WORK REQUEST: Each line of the data below goes into the copy exactly; pictures do not.

SUPPLIED DATA:
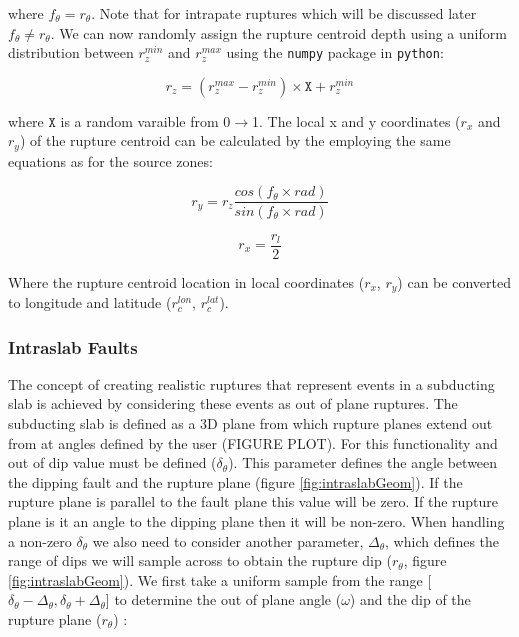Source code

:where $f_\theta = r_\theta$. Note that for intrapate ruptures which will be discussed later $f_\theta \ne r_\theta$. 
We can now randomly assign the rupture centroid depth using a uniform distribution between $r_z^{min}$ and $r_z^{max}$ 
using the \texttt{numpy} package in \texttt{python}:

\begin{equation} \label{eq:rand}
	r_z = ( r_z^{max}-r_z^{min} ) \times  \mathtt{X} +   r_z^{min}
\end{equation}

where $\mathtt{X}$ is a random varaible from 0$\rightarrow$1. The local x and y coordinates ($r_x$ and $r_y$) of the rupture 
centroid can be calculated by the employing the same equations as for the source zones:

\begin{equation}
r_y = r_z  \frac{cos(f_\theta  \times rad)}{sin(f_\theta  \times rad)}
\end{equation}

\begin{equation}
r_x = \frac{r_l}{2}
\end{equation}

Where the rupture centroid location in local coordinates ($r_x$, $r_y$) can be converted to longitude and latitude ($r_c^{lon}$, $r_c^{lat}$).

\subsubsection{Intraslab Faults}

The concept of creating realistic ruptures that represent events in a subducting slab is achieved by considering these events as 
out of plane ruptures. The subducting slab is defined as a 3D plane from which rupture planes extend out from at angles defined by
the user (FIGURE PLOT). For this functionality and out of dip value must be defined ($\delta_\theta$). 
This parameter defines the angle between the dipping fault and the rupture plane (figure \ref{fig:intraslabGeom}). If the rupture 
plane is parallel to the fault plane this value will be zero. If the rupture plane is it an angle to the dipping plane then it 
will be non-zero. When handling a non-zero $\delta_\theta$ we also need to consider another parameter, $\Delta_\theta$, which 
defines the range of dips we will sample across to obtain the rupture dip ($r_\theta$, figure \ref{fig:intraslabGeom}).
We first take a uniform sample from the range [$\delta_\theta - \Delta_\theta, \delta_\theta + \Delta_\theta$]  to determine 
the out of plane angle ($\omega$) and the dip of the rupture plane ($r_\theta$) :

ANSWER TO THIS PROBLEM:
Source code

:where $f_\theta = r_\theta$. Note that for intrapate ruptures which will be discussed later $f_\theta \ne r_\theta$. 
We can now randomly assign the rupture centroid depth using a uniform distribution between $r_z^{min}$ and $r_z^{max}$ 
using the \texttt{numpy} package in \texttt{python}:

\begin{equation} \label{eq:rand}
	r_z = ( r_z^{max}-r_z^{min} ) \times  \mathtt{X} +   r_z^{min}
\end{equation}

where $\mathtt{X}$ is a random varaible from 0$\rightarrow$1. The local x and y coordinates ($r_x$ and $r_y$) of the rupture 
centroid can be calculated by the employing the same equations as for the source zones:

\begin{equation}
r_y = r_z  \frac{cos(f_\theta  \times rad)}{sin(f_\theta  \times rad)}
\end{equation}

\begin{equation}
r_x = \frac{r_l}{2}
\end{equation}

Where the rupture centroid location in local coordinates ($r_x$, $r_y$) can be converted to longitude and latitude ($r_c^{lon}$, $r_c^{lat}$).

\subsubsection{Intraslab Faults}

The concept of creating realistic ruptures that represent events in a subducting slab is achieved by considering these events as 
out of plane ruptures. The subducting slab is defined as a 3D plane from which rupture planes extend out from at angles defined by
the user (FIGURE PLOT). For this functionality and out of dip value must be defined ($\delta_\theta$). 
This parameter defines the angle between the dipping fault and the rupture plane (figure \ref{fig:intraslabGeom}). If the rupture 
plane is parallel to the fault plane this value will be zero. If the rupture plane is it an angle to the dipping plane then it 
will be non-zero. When handling a non-zero $\delta_\theta$ we also need to consider another parameter, $\Delta_\theta$, which 
defines the range of dips we will sample across to obtain the rupture dip ($r_\theta$, figure \ref{fig:intraslabGeom}).
We first take a uniform sample from the range [$\delta_\theta - \Delta_\theta, \delta_\theta + \Delta_\theta$]  to determine 
the out of plane angle ($\omega$) and the dip of the rupture plane ($r_\theta$) :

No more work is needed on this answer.